Turn on the TV or your computer and you’ll find a myriad of stock recommendations from a myriad of commentators any day of the week. But in a recent MarketWatch column, Chuck Jaffe says to be careful what you do with those tips.
Jaffe notes that some firms — including Validea in an earlier incarnation — have tracked the tips of stock pundits to give investors an idea of the pundit’s track record. But what about when two commentators with good records disagree? He examines one recent situation in which two guests who appeared on his radio show — Bill Smead and Josh Peters, both of whom are value investors with good track records — had starkly different takes on the same stock within a 24-hour period. “It raises a real question on whether any tips have value at all, and the answer lies in how you use them and, of course, your results,” Jaffe writes. “People who have followed, say, Peters’ newsletter or Smead’s fund have some reason to think they are getting good advice. That doesn’t mean that stock tips — even from respected investment pros — are worth acting on based on their own merits.”
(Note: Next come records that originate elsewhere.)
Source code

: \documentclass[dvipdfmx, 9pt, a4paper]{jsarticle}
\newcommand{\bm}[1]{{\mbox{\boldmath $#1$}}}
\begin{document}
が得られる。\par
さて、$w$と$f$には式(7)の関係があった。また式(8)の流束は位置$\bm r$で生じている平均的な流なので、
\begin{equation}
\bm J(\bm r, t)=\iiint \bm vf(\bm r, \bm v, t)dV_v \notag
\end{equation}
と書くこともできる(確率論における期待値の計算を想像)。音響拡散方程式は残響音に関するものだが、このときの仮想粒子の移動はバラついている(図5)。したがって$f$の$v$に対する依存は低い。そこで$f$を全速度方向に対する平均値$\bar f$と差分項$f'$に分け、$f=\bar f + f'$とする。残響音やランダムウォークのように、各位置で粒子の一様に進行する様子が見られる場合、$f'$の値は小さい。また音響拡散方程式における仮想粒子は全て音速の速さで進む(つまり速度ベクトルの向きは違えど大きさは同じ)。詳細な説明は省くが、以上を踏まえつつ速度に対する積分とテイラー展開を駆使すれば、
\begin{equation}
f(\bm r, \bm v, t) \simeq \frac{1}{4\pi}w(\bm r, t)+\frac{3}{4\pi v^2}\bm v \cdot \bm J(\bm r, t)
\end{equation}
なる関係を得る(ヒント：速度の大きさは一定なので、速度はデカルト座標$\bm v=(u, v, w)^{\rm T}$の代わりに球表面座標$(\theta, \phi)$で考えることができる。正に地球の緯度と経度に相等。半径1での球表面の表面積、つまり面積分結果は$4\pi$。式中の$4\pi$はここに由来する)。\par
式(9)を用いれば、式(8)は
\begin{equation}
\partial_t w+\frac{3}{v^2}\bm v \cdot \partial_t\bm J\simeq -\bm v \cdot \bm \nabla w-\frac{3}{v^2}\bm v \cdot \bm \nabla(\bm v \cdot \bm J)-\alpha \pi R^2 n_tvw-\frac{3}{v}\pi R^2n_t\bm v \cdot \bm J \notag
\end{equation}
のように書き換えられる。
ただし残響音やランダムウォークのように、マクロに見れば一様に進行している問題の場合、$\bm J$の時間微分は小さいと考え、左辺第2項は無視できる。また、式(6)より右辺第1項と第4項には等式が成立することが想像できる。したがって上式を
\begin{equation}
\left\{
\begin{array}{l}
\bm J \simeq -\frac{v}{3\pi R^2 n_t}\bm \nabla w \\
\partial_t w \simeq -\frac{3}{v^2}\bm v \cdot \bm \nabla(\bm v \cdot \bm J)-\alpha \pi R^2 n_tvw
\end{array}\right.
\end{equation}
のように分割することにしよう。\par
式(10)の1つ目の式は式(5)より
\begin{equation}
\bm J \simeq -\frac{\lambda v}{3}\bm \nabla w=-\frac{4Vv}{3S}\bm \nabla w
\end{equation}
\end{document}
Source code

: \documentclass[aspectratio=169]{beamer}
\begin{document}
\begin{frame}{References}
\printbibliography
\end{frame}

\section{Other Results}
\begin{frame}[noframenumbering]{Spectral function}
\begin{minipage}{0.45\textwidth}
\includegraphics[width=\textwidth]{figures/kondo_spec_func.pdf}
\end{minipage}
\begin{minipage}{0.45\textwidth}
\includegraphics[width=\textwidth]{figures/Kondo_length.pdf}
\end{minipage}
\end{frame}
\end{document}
Victor Ricciardi, a professor at Goucher College and co-editor of “Investor Behavior: The Psychology of Financial Planning and Investing,” told Jaffe that investors who listen to stock recommendations should be aware of anchoring and familiarity bias, two behavioral biases that could trip them up. “Anchoring is when an investor has had a previous transaction turn out well, and so they assume similar transactions will have the same positive result,” writes Jaffe. “Familiarity bias is simply seeing something in a positive light because we recognize it. Someone who is accustomed to seeing the Morningstar name out there, but who has not heard of Smead’s fund might, therefore, hear the two stock calls and decide that Peters is right, simply because they view his firm as being distinguished.”
Ricciardi says investors should use stock recommendations as jumping off points, not be-alls and end-alls. “Halfway educated investors have some philosophy that they are comfortable with, but they need to recognize what that philosophy really is,” he said. “Here you have two value managers coming to opposite conclusions, so before you act you would want to dig in to find out what kind of value metric is being used.…If you get to the point where you say ‘I agree with that investment philosophy,’ only then does it really become a stock tip you might really be able to use.”